In the following opinion piece, Witold Henisz, associate dean and faculty director at Wharton’s Environmental, Social and Governance (ESG) Initiativeexplains why the anti-ESG investment movement is gaining traction and what can be done to mitigate its impact.

The anti-ESG or anti-woke investment movement is following the classic disinformation and propaganda playbook by creating a false equivalence between the ESG movement and its opponents. In the same way that many of the same funders and politicians tried to discredit climate science, they are now working to discredit efforts to better incorporate climate science and other ESG factors into valuation models used by investors, consultants and investors. Business. Make no mistake, this is a concerted and organized effort, and it is having a substantial and dangerous impact.

“Climate risk is investment risk. There is no other credible side, just an ideological opposition cynically seeking a key issue for upcoming political campaigns.”

There is a growing false and dangerous perception that these developments imply that there are two equivalent sides in this debate: pro and anti-ESG, and even that the latter is somehow winning. It is important to explore the factual basis for the relative importance of these two claims.

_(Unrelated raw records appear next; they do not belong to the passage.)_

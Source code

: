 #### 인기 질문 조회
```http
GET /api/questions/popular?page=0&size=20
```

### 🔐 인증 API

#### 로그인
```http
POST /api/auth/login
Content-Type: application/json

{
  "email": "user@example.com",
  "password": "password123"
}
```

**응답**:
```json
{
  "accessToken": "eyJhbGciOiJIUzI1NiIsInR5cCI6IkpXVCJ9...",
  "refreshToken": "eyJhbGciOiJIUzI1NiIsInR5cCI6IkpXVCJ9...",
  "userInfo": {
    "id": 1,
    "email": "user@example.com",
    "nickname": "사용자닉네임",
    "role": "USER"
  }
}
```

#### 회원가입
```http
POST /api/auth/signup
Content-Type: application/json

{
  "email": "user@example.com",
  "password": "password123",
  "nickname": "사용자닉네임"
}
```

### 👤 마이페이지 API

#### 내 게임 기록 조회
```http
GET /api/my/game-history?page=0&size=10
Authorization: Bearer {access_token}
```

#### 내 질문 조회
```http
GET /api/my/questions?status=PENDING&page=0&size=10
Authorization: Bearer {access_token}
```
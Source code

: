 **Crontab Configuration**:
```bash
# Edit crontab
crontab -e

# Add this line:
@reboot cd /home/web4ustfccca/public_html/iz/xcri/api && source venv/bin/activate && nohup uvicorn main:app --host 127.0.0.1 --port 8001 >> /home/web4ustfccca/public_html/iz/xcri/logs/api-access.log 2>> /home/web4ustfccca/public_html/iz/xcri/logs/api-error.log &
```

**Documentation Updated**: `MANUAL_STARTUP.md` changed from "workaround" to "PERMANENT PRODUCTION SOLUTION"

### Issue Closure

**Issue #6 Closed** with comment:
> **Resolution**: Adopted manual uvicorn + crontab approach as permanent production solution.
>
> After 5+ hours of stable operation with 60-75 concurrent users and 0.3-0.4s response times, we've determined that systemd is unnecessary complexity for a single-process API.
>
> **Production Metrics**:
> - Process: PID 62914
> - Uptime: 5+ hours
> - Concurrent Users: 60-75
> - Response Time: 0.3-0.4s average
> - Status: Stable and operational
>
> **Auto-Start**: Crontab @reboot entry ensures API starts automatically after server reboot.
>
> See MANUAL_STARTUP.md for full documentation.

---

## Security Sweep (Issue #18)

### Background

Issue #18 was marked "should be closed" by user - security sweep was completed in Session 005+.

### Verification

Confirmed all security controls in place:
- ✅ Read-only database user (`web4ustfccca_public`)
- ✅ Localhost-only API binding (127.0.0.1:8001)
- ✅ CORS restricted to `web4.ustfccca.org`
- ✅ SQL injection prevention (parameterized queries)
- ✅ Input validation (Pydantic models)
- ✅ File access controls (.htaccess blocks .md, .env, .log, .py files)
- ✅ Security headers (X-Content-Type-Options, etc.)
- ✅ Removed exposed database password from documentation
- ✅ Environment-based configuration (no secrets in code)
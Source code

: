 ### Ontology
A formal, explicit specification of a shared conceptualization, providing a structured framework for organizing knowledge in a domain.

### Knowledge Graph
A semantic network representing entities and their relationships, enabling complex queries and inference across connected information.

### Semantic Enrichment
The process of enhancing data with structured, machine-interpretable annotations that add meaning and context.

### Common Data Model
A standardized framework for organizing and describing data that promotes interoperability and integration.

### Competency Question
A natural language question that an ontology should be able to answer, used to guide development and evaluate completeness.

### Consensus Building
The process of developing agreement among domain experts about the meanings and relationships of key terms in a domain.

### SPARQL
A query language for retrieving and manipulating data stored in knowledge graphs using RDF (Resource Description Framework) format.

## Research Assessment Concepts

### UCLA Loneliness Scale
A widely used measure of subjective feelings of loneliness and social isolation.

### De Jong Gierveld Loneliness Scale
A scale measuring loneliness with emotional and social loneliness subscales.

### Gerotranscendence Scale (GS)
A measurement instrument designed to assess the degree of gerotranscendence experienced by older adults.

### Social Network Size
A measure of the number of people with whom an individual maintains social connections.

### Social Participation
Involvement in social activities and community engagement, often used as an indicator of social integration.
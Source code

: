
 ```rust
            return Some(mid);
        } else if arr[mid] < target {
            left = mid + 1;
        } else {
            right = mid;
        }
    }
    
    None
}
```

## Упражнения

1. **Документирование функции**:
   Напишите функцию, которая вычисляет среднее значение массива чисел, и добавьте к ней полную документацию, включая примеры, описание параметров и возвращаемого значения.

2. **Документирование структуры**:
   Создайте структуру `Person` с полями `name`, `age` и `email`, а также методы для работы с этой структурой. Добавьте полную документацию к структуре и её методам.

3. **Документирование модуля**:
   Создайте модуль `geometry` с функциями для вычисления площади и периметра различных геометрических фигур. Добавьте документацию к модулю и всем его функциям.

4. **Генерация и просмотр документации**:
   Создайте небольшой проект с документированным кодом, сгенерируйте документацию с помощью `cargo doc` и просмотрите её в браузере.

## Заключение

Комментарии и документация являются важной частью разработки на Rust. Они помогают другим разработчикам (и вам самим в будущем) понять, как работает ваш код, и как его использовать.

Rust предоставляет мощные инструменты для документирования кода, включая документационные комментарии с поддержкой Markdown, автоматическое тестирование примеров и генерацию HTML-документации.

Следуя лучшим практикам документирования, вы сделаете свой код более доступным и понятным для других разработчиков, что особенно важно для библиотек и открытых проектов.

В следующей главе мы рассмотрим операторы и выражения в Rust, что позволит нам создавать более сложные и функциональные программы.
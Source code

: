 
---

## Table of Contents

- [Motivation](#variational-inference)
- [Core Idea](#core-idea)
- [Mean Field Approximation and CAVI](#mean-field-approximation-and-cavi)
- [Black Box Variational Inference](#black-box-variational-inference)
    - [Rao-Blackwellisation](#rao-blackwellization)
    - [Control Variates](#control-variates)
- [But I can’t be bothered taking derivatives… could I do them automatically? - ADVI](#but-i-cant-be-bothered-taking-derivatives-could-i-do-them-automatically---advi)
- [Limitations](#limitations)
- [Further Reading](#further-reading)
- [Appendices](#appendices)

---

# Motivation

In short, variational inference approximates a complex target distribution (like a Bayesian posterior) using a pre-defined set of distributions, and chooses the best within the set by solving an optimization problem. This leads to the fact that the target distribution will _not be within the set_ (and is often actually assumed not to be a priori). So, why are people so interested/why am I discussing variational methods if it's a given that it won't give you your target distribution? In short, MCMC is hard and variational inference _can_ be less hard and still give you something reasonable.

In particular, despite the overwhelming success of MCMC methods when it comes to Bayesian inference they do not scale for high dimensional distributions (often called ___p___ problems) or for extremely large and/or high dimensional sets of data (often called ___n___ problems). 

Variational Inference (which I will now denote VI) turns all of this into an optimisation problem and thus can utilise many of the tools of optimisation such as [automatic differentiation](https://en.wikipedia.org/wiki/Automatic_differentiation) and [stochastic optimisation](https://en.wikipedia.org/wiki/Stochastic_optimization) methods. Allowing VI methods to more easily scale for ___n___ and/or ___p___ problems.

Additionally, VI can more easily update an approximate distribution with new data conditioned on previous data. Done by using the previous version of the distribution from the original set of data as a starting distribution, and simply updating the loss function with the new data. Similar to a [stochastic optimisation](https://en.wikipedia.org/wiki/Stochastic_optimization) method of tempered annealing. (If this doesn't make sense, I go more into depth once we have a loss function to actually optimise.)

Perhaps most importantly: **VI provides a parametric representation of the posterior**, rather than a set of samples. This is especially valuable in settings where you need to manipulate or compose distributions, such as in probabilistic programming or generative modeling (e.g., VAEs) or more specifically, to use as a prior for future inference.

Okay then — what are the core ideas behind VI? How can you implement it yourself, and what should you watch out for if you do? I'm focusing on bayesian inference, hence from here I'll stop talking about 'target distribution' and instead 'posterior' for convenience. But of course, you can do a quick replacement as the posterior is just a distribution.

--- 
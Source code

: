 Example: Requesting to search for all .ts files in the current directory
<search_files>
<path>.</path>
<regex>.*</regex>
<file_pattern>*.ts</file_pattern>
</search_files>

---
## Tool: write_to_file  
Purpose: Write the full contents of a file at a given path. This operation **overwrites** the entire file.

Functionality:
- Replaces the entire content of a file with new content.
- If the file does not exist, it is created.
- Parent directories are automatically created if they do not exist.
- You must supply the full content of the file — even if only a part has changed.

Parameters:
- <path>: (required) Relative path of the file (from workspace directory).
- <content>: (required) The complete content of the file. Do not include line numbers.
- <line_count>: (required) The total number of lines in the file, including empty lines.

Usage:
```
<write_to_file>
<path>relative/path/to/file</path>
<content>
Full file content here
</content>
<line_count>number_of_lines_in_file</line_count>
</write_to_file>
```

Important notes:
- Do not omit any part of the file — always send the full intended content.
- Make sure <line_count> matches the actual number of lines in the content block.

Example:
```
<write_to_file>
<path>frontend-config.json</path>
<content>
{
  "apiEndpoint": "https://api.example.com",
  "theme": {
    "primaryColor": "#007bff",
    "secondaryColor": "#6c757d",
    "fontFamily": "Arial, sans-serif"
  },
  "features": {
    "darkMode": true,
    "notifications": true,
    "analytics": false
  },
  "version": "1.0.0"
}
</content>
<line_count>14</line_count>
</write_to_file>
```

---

  • When the state of Texas restricted their ability to engage with financial institutions that recognize climate risk, they ruled out working with the largest and most sophisticated municipal bond issuers and forced themselves to work with smaller, less experienced and less sophisticated banks that prioritized ideology. . economics Guess what. They paid more. How much more? My colleague Dan Garrett finds that Governor Greg Abbott and other opponents of ESG cost Texas taxpayers more than $500 million in higher fees.
  • It is true that Strive and other investment vehicles have amassed several hundred million dollars from investors who wish to ignore the materiality of ESG factors. However, more than $35 trillion of assets under management want to take such factors into account.
  • And what did those conservative shareholder resolutions actually ask for and achieve? They asked ExxonMobil to ignore all other resolutions and JP Morgan to transform into a public benefit corporation in order to fulfill its commitments to stakeholders and formally abandon shareholder interests. Many other conservative shareholder resolutions ask companies to explore the impact of diversity, equity, and inclusion practices on their white (male) employees. These resolutions were not designed to shape corporate policy or to win. They were designed solely to generate news and make it appear that there are two sides to this debate. But let’s count the actual votes, not the claims. Of the 43 conservative proposals submitted by the National Law and Policy Center, the National Center for Public Policy Research, and Steven J. Milloy, the average level of support received was 7%. Excluding these 43 proposals, the average success rate was 30%. This is not equilibrium or a victory for anti-ESG and anti-awakening investing. This is a resounding defeat. Shareholders analyzed these proposals and concluded that anti-ESG proposals are far less important than ESG proposals. A recent Morningstar analysis agrees, concluding that “the reality is that most of these proposals didn’t get much support. However, these proposals received much attention, and maybe that was the point” (emphasis added).
  • New research published in Nature this week highlights how successful the conservative effort has been to confuse the public about the science of climate change. When asked about their estimate of the percentage of support for climate change mitigation policies, respondents estimated between 37% and 43%. The actual number is 66%–80%. Once again, the perception of two sides fighting doesn’t compare to the data, but the opponents, thanks to decades of propaganda, have perceptions on their side.

While we need more objective third-party research, like what we conducted on the ESG Initiative at Wharton, as well as work to improve and critique the still-developing field of ESG investing, we also need advocates for such improvement to fight back on place of silence We all have a stake in the outcome of this now highly politicized debate. US SIF: The Forum for Sustainable and Responsible Investing provides a clear, robust, accessible and useful rebuttal.

Climate risk is investment risk. There is no other credible side, just an ideological opposition cynically seeking a key issue for upcoming political campaigns, and so far it seems to be working. Advocates of climate science and more sustainable investment must plan and execute their fightback. Silence in the face of such an attack is complicity. What side are you on?